EXERCISE DESCRIPTION =>
An exact copy of all entries is required.

Data entries:
_ _ _ _
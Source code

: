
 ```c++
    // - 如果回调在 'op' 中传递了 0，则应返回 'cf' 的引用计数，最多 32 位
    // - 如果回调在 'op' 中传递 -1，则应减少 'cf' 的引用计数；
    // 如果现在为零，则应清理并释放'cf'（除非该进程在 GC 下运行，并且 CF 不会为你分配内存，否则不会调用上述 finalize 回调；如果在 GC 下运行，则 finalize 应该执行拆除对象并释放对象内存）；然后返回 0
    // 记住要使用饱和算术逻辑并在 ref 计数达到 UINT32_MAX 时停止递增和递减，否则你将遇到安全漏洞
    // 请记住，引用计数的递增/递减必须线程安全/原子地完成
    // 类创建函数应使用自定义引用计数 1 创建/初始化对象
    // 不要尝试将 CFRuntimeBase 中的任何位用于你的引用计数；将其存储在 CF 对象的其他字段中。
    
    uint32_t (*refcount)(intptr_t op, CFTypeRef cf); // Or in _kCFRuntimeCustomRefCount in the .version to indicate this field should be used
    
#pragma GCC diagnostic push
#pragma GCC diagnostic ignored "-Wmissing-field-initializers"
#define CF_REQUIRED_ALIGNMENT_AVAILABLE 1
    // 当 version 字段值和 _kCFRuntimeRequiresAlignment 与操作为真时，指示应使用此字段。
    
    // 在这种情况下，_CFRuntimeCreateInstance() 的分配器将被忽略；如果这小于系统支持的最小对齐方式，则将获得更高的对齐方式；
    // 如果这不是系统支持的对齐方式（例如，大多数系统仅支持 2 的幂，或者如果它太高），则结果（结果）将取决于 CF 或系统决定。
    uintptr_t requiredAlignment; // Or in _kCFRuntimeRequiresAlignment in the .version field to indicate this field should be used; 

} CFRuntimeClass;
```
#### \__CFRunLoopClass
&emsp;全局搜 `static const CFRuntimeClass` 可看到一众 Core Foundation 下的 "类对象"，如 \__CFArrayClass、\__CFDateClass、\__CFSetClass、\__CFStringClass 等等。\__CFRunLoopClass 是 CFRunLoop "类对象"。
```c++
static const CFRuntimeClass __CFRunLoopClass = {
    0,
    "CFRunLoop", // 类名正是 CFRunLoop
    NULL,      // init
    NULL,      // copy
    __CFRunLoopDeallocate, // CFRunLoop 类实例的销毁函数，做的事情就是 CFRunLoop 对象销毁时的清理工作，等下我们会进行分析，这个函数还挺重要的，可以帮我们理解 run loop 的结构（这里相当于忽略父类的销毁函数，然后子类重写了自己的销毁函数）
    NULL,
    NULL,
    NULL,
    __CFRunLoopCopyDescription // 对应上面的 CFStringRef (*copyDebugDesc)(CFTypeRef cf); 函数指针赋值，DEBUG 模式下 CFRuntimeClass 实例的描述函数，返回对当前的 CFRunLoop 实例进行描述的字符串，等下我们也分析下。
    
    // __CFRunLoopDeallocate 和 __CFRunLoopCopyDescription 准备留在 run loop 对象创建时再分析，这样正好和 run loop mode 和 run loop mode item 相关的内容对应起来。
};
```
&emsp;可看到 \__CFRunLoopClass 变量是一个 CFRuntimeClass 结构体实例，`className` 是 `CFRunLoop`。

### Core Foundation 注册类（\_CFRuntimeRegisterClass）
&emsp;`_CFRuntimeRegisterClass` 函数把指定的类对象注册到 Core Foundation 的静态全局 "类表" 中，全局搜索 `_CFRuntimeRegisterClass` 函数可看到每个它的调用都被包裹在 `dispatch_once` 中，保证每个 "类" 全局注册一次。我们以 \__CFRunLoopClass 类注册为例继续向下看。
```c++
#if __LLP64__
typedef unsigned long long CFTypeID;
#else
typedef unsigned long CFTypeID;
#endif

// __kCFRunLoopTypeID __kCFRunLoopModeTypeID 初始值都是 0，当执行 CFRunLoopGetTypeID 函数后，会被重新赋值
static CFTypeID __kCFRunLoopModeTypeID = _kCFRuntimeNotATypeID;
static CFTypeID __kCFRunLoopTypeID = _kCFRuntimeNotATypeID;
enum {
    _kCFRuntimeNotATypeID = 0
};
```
_ _ _ _
SOLUTION TO THIS EXERCISE =>
Source code

:
 ```c++
    // - 如果回调在 'op' 中传递了 0，则应返回 'cf' 的引用计数，最多 32 位
    // - 如果回调在 'op' 中传递 -1，则应减少 'cf' 的引用计数；
    // 如果现在为零，则应清理并释放'cf'（除非该进程在 GC 下运行，并且 CF 不会为你分配内存，否则不会调用上述 finalize 回调；如果在 GC 下运行，则 finalize 应该执行拆除对象并释放对象内存）；然后返回 0
    // 记住要使用饱和算术逻辑并在 ref 计数达到 UINT32_MAX 时停止递增和递减，否则你将遇到安全漏洞
    // 请记住，引用计数的递增/递减必须线程安全/原子地完成
    // 类创建函数应使用自定义引用计数 1 创建/初始化对象
    // 不要尝试将 CFRuntimeBase 中的任何位用于你的引用计数；将其存储在 CF 对象的其他字段中。
    
    uint32_t (*refcount)(intptr_t op, CFTypeRef cf); // Or in _kCFRuntimeCustomRefCount in the .version to indicate this field should be used
    
#pragma GCC diagnostic push
#pragma GCC diagnostic ignored "-Wmissing-field-initializers"
#define CF_REQUIRED_ALIGNMENT_AVAILABLE 1
    // 当 version 字段值和 _kCFRuntimeRequiresAlignment 与操作为真时，指示应使用此字段。
    
    // 在这种情况下，_CFRuntimeCreateInstance() 的分配器将被忽略；如果这小于系统支持的最小对齐方式，则将获得更高的对齐方式；
    // 如果这不是系统支持的对齐方式（例如，大多数系统仅支持 2 的幂，或者如果它太高），则结果（结果）将取决于 CF 或系统决定。
    uintptr_t requiredAlignment; // Or in _kCFRuntimeRequiresAlignment in the .version field to indicate this field should be used; 

} CFRuntimeClass;
```
#### \__CFRunLoopClass
&emsp;全局搜 `static const CFRuntimeClass` 可看到一众 Core Foundation 下的 "类对象"，如 \__CFArrayClass、\__CFDateClass、\__CFSetClass、\__CFStringClass 等等。\__CFRunLoopClass 是 CFRunLoop "类对象"。
```c++
static const CFRuntimeClass __CFRunLoopClass = {
    0,
    "CFRunLoop", // 类名正是 CFRunLoop
    NULL,      // init
    NULL,      // copy
    __CFRunLoopDeallocate, // CFRunLoop 类实例的销毁函数，做的事情就是 CFRunLoop 对象销毁时的清理工作，等下我们会进行分析，这个函数还挺重要的，可以帮我们理解 run loop 的结构（这里相当于忽略父类的销毁函数，然后子类重写了自己的销毁函数）
    NULL,
    NULL,
    NULL,
    __CFRunLoopCopyDescription // 对应上面的 CFStringRef (*copyDebugDesc)(CFTypeRef cf); 函数指针赋值，DEBUG 模式下 CFRuntimeClass 实例的描述函数，返回对当前的 CFRunLoop 实例进行描述的字符串，等下我们也分析下。
    
    // __CFRunLoopDeallocate 和 __CFRunLoopCopyDescription 准备留在 run loop 对象创建时再分析，这样正好和 run loop mode 和 run loop mode item 相关的内容对应起来。
};
```
&emsp;可看到 \__CFRunLoopClass 变量是一个 CFRuntimeClass 结构体实例，`className` 是 `CFRunLoop`。

### Core Foundation 注册类（\_CFRuntimeRegisterClass）
&emsp;`_CFRuntimeRegisterClass` 函数把指定的类对象注册到 Core Foundation 的静态全局 "类表" 中，全局搜索 `_CFRuntimeRegisterClass` 函数可看到每个它的调用都被包裹在 `dispatch_once` 中，保证每个 "类" 全局注册一次。我们以 \__CFRunLoopClass 类注册为例继续向下看。
```c++
#if __LLP64__
typedef unsigned long long CFTypeID;
#else
typedef unsigned long CFTypeID;
#endif

// __kCFRunLoopTypeID __kCFRunLoopModeTypeID 初始值都是 0，当执行 CFRunLoopGetTypeID 函数后，会被重新赋值
static CFTypeID __kCFRunLoopModeTypeID = _kCFRuntimeNotATypeID;
static CFTypeID __kCFRunLoopTypeID = _kCFRuntimeNotATypeID;
enum {
    _kCFRuntimeNotATypeID = 0
};
```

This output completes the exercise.